(Source texts of formatted documents)
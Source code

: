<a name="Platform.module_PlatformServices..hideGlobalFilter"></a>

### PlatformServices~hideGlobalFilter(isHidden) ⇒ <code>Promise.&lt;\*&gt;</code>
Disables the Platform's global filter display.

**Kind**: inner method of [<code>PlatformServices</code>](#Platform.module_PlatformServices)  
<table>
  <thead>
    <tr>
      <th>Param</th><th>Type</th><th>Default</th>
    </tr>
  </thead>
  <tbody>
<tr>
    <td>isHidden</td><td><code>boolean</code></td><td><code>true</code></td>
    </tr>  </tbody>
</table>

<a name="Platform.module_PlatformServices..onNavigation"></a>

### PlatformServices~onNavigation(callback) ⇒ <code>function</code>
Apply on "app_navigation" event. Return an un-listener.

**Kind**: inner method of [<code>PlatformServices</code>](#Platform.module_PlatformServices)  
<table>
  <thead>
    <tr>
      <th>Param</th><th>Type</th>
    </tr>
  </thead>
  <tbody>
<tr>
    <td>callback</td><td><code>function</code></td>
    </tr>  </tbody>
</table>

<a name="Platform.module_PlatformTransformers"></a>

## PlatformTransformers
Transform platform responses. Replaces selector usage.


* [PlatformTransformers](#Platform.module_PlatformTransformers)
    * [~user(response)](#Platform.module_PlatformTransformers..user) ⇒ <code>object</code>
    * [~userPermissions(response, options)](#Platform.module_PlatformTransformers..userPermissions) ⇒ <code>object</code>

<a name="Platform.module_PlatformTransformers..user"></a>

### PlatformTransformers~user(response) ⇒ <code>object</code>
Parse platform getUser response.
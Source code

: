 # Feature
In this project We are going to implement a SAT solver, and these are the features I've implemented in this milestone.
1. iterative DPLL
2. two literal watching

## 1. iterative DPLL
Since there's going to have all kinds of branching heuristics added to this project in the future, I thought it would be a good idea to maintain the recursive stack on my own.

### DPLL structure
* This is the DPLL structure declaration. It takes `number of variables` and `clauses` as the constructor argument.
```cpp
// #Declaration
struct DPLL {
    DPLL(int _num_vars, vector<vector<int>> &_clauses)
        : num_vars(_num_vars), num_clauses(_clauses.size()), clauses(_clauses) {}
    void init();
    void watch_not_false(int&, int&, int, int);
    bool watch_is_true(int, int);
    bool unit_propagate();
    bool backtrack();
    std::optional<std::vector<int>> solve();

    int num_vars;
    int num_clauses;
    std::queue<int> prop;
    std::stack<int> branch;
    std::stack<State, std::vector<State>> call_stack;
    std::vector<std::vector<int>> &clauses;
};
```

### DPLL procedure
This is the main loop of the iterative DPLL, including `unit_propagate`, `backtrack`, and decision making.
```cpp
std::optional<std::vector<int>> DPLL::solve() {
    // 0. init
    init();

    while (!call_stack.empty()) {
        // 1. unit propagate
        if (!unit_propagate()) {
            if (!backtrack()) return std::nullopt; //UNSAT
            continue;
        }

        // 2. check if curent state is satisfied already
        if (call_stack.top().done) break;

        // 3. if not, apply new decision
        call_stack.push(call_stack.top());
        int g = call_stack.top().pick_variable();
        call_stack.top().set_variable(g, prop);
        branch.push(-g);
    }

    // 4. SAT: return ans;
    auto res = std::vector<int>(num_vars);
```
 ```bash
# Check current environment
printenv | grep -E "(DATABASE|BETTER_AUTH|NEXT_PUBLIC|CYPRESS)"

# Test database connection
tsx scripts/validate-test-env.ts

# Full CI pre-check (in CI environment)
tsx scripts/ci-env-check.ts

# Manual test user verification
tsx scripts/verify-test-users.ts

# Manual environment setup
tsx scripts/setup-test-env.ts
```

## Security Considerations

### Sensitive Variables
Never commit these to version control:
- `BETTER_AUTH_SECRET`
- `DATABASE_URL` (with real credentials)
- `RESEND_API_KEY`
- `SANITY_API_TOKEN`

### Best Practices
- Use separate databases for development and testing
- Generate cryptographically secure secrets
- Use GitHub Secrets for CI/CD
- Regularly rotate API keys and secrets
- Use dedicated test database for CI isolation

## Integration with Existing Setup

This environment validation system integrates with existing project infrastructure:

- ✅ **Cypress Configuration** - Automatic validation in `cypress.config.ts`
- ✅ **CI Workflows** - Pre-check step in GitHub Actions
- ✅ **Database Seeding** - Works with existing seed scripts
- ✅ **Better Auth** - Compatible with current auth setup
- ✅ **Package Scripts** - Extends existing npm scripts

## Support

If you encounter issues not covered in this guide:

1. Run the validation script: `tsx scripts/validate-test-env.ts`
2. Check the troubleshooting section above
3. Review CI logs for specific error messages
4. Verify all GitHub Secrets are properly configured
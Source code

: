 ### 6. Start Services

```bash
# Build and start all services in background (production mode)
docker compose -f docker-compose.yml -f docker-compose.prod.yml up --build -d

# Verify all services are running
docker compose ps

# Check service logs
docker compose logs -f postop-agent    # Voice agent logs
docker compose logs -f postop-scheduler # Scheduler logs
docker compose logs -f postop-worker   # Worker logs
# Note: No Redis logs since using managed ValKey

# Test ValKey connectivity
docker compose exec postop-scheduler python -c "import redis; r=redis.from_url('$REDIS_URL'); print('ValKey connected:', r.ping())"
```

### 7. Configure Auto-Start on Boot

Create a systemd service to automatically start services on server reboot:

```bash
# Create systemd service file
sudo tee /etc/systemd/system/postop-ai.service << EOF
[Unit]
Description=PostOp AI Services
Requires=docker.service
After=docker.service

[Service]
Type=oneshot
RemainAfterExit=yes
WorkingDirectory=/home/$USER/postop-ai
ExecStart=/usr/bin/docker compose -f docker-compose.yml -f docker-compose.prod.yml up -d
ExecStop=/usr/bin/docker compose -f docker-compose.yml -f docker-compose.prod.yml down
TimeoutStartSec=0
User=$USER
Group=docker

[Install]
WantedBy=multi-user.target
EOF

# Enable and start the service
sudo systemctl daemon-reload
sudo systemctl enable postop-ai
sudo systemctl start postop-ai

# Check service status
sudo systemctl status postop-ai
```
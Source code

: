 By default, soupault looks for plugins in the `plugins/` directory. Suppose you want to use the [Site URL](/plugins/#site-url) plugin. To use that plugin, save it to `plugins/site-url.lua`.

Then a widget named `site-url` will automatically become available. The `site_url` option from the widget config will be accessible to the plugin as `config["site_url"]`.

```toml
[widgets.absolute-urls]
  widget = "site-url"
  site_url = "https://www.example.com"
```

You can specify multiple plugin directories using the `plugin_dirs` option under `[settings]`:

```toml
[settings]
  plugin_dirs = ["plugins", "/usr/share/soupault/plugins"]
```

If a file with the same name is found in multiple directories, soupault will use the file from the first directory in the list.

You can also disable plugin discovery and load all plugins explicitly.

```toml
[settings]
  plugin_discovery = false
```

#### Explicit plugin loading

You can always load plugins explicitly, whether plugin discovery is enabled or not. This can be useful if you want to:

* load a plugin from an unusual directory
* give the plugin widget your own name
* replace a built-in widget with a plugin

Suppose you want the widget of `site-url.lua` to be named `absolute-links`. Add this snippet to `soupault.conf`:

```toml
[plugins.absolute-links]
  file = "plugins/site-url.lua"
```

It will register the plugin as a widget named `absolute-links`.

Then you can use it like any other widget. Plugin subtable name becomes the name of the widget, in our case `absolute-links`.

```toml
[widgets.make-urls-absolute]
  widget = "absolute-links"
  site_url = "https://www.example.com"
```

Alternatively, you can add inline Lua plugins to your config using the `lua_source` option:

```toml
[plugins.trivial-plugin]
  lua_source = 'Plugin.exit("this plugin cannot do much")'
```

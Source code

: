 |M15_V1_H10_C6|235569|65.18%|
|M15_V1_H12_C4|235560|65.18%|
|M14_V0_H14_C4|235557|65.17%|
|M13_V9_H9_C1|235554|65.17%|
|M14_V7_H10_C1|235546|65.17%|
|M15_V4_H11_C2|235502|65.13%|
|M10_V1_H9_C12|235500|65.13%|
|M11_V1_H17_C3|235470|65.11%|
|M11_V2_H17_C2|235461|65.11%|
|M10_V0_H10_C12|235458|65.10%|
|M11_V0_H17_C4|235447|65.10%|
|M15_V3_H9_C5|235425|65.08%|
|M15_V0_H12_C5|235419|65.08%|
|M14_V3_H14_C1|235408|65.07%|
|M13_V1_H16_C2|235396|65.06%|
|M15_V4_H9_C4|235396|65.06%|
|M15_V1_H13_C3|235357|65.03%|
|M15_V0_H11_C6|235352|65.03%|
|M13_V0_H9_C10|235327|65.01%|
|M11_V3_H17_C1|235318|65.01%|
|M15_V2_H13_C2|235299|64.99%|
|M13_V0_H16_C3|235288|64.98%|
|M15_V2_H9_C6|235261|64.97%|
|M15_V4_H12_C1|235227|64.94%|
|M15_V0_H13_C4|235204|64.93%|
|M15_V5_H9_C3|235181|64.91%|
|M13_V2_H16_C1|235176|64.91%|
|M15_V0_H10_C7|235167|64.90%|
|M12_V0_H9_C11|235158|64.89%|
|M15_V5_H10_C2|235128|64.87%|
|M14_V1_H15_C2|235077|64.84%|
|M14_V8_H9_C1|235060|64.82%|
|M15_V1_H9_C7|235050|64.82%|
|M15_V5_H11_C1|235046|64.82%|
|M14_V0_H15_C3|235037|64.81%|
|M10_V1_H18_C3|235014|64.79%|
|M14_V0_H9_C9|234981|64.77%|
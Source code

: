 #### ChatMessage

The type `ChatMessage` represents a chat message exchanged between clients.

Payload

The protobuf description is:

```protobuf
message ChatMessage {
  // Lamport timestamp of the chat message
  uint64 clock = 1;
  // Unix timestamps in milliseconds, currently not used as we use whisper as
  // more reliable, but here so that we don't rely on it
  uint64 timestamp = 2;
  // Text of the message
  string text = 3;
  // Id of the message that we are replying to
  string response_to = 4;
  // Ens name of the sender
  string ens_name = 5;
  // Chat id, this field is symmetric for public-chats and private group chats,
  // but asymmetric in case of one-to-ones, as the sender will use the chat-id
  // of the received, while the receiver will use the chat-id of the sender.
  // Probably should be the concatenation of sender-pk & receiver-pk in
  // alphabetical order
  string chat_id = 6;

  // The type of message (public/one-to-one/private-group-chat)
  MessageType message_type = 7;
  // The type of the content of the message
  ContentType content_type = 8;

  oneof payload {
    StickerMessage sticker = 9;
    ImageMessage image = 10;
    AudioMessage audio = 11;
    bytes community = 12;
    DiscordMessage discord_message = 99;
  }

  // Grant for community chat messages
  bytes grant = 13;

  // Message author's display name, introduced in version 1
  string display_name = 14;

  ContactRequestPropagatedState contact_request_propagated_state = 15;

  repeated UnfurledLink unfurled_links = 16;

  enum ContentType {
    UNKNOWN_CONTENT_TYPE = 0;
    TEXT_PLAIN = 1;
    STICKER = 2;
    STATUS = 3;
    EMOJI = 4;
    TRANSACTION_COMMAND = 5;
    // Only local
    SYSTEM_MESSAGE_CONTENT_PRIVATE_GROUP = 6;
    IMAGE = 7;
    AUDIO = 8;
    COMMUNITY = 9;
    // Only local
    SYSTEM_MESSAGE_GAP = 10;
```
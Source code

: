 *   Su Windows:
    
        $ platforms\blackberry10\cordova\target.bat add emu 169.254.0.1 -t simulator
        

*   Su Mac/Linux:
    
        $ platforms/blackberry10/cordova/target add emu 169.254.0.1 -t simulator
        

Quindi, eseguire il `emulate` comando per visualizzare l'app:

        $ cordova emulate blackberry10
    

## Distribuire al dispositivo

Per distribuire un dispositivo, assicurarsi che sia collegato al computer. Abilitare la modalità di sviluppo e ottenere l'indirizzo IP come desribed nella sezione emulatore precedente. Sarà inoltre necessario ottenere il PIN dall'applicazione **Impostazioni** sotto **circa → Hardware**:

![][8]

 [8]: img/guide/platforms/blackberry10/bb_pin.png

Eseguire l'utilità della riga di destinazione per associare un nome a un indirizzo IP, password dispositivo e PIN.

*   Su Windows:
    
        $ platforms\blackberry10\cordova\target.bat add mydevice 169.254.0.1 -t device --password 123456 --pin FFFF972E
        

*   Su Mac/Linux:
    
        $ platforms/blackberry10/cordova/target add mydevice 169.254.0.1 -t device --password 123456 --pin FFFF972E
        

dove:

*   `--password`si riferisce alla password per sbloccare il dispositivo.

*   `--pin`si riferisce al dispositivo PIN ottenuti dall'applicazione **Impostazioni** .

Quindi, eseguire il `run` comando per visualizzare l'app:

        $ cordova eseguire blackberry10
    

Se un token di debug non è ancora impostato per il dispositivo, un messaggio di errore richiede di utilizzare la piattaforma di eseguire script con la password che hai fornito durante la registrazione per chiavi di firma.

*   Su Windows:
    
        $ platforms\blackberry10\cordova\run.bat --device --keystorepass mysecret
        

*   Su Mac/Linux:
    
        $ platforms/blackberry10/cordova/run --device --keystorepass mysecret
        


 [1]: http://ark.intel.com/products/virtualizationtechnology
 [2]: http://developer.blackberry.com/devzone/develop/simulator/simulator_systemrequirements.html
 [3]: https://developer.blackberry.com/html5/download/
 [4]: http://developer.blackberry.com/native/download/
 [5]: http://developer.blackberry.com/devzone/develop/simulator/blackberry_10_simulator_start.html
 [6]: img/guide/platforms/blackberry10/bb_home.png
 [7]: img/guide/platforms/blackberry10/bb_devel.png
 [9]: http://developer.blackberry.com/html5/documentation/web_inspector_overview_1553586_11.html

**Work to be completed:**
Counting only lines that contain the string "mydevice", how many are there in the data above? Give the number alone.

**Task result:**
2